= Winmor =

WINMOR is a radio transmission protocol intended to be used in the Winlink 2000 Global Radio E-mail System by amateur radio operators, marine radio stations, and radio stations in isolated areas. WINMOR complemented the PACTOR modes in the high frequency portion of the Winlink system, but since July 2020 has been deprecated by Winlink.org in favour of other, now more modern and capable protocols, such as ARDOP.

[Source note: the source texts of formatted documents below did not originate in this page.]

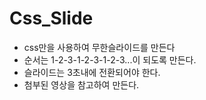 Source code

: # Css_Slide

- css만을 사용하여 무한슬라이드를 만든다
- 순서는 1-2-3-1-2-3-1-2-3...이 되도록 만든다.
- 슬라이드는 3초내에 전환되어야 한다.
- 첨부된 영상을 참고하여 만든다.
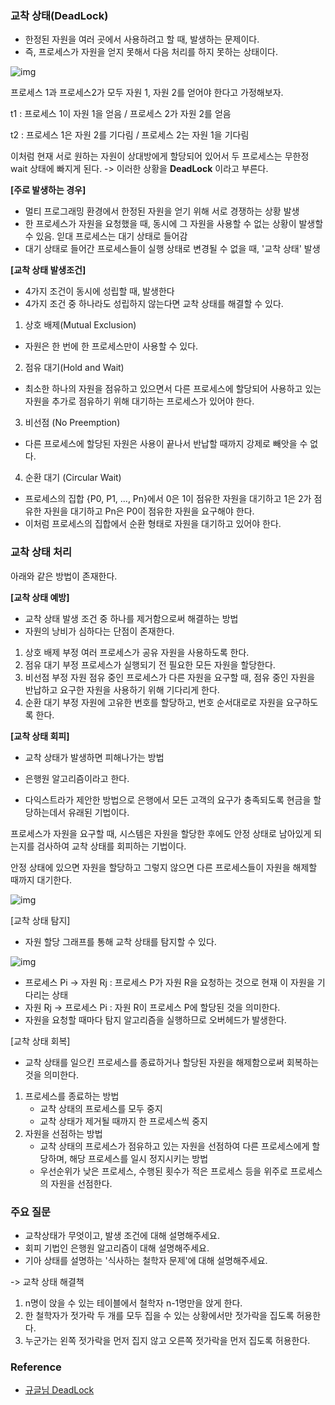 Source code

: ### 교착 상태(DeadLock)

- 한정된 자원을 여러 곳에서 사용하려고 할 때, 발생하는 문제이다.
- 즉, 프로세스가 자원을 얻지 못해서 다음 처리를 하지 못하는 상태이다.


![img](https://user-images.githubusercontent.com/33534771/87002992-c4230880-c1f5-11ea-8e0e-0bddc09e3f4a.png)

프로세스 1과 프로세스2가 모두 자원 1, 자원 2를 얻어야 한다고 가정해보자.

t1 : 프로세스 1이 자원 1을 얻음 / 프로세스 2가 자원 2를 얻음

t2 : 프로세스 1은 자원 2를 기다림 / 프로세스 2는 자원 1을 기다림



이처럼 현재 서로 원하는 자원이 상대방에게 할당되어 있어서 두 프로세스는 무한정 wait 상태에 빠지게 된다. -> 이러한 상황을 **DeadLock** 이라고 부른다.



**[주로 발생하는 경우]**

- 멀티 프로그래밍 환경에서 한정된 자원을 얻기 위해 서로 경쟁하는 상황 발생
- 한 프로세스가 자원을 요청했을 때, 동시에 그 자원을 사용할 수 없는 상황이 발생할 수 있음. 읻대 프로세스는 대기 상태로 들어감
- 대기 상태로 들어간 프로세스들이 실행 상태로 변경될 수 없을 때, '교착 상태' 발생



**[교착 상태 발생조건]**

- 4가지 조건이 동시에 성립할 때, 발생한다
- 4가지 조건 중 하나라도 성립하지 않는다면 교착 상태를 해결할 수 있다.



1) 상호 배제(Mutual Exclusion)

- 자원은 한 번에 한 프로세스만이 사용할 수 있다.

2) 점유 대기(Hold and Wait)

- 최소한 하나의 자원을 점유하고 있으면서 다른 프로세스에 할당되어 사용하고 있는 자원을 추가로 점유하기 위해 대기하는 프로세스가 있어야 한다.

3) 비선점 (No Preemption)

- 다른 프로세스에 할당된 자원은 사용이 끝나서 반납할 때까지 강제로 빼앗을 수 없다.

4) 순환 대기 (Circular Wait)

- 프로세스의 집합 {P0, P1, ..., Pn}에서 0은 1이 점유한 자원을 대기하고 1은 2가 점유한 자원을 대기하고 Pn은 P0이 점유한 자원을 요구해야 한다.
- 이처럼 프로세스의 집합에서 순환 형태로 자원을 대기하고 있어야 한다.



### 교착 상태 처리

아래와 같은 방법이 존재한다.



**[교착 상태 예방]**

- 교착 상태 발생 조건 중 하나를 제거함으로써 해결하는 방법
- 자원의 낭비가 심하다는 단점이 존재한다.

1. 상호 배제 부정
   여러 프로세스가 공유 자원을 사용하도록 한다.
2. 점유 대기 부정
   프로세스가 실행되기 전 필요한 모든 자원을 할당한다.
3. 비선점 부정
   자원 점유 중인 프로세스가 다른 자원을 요구할 때, 점유 중인 자원을 반납하고 요구한 자원을 사용하기 위해 기다리게 한다.
4. 순환 대기 부정
   자원에 고유한 번호를 할당하고, 번호 순서대로로 자원을 요구하도록 한다.



**[교착 상태 회피]**

- 교착 상태가 발생하면 피해나가는 방법
- 은행원 알고리즘이라고 한다.

- 다익스트라가 제안한 방법으로 은행에서 모든 고객의 요구가 충족되도록 현금을 할당하는데서 유래된 기법이다. 



프로세스가 자원을 요구할 때, 시스템은 자원을 할당한 후에도 안정 상태로 남아있게 되는지를 검사하여 교착 상태를 회피하는 기법이다. 

안정 상태에 있으면 자원을 할당하고 그렇지 않으면 다른 프로세스들이 자원을 해제할 때까지 대기한다.



![img](https://user-images.githubusercontent.com/33534771/87003104-f6346a80-c1f5-11ea-84f3-d048f1cec0ea.png)



[교착 상태 탐지]

- 자원 할당 그래프를 통해 교착 상태를 탐지할 수 있다.

![img](https://user-images.githubusercontent.com/33534771/87003146-0e0bee80-c1f6-11ea-8d99-d19c46e52324.png)

- 프로세스 Pi -> 자원 Rj : 프로세스 P가 자원 R을 요청하는 것으로 현재 이 자원을 기다리는 상태
- 자원 Rj -> 프로세스 Pi : 자원 R이 프로세스 P에 할당된 것을 의미한다.
- 자원을 요청할 때마다 탐지 알고리즘을 실행하므로 오버헤드가 발생한다.



[교착 상태 회복]

- 교착 상태를 일으킨 프로세스를 종료하거나 할당된 자원을 해제함으로써 회복하는 것을 의미한다.

1. 프로세스를 종료하는 방법
   - 교착 상태의 프로세스를 모두 중지
   - 교착 상태가 제거될 때까지 한 프로세스씩 중지
2. 자원을 선점하는 방법
   - 교착 상태의 프로세스가 점유하고 있는 자원을 선점하여 다른 프로세스에게 할당하며, 해당 프로세스를 일시 정지시키는 방법
   - 우선순위가 낮은 프로세스, 수행된 횟수가 적은 프로세스 등을 위주로 프로세스의 자원을 선점한다.



### 주요 질문

- 교착상태가 무엇이고, 발생 조건에 대해 설명해주세요.
- 회피 기법인 은행원 알고리즘이 대해 설명해주세요.
- 기아 상태를 설명하는 '식사하는 철학자 문제'에 대해 설명해주세요.

-> 교착 상태 해결책

1. n명이 앉을 수 있는 테이블에서 철학자 n-1명만을 앉게 한다.
2. 한 철학자가 젓가락 두 개를 모두 집을 수 있는 상황에서만 젓가락을 집도록 허용한다.
3. 누군가는 왼쪽 젓가락을 먼저 집지 않고 오른쪽 젓가락을 먼저 집도록 허용한다.



### Reference
- [규글님 DeadLock](https://github.com/gyoogle/tech-interview-for-developer/blob/master/Computer%20Science/Operation%20System/DeadLock.md)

WINMOR debuted at the 2008 ARRL / TAPR Digital Communications Conference. Unlike PACTOR II & III, only a simple computer soundcard-to-radio interface is required, as compared to PACTOR's relatively expensive external terminal node controller. It has two modes, either 500 or 1600 Hertz in bandwidth, and provides ARQ speeds ranging from 67 to at least 1300 bits per second, similar to PACTOR's various modes. It is fully documented and without restrictions or license issues preventing anyone from using the protocol in other software. WINMOR supports both connected (ARQ) and FEC (broadcast) modes.

Operational peer-to-peer (on-air) beta testing of WINMOR began on 17 September 2009. Deployment of RMS WINMOR servers for the Winlink system began in January 2010.

==Transmission modes==
500 Hz bandwidth uses 2 carriers, 1600 Hz bandwidth uses 8 carriers.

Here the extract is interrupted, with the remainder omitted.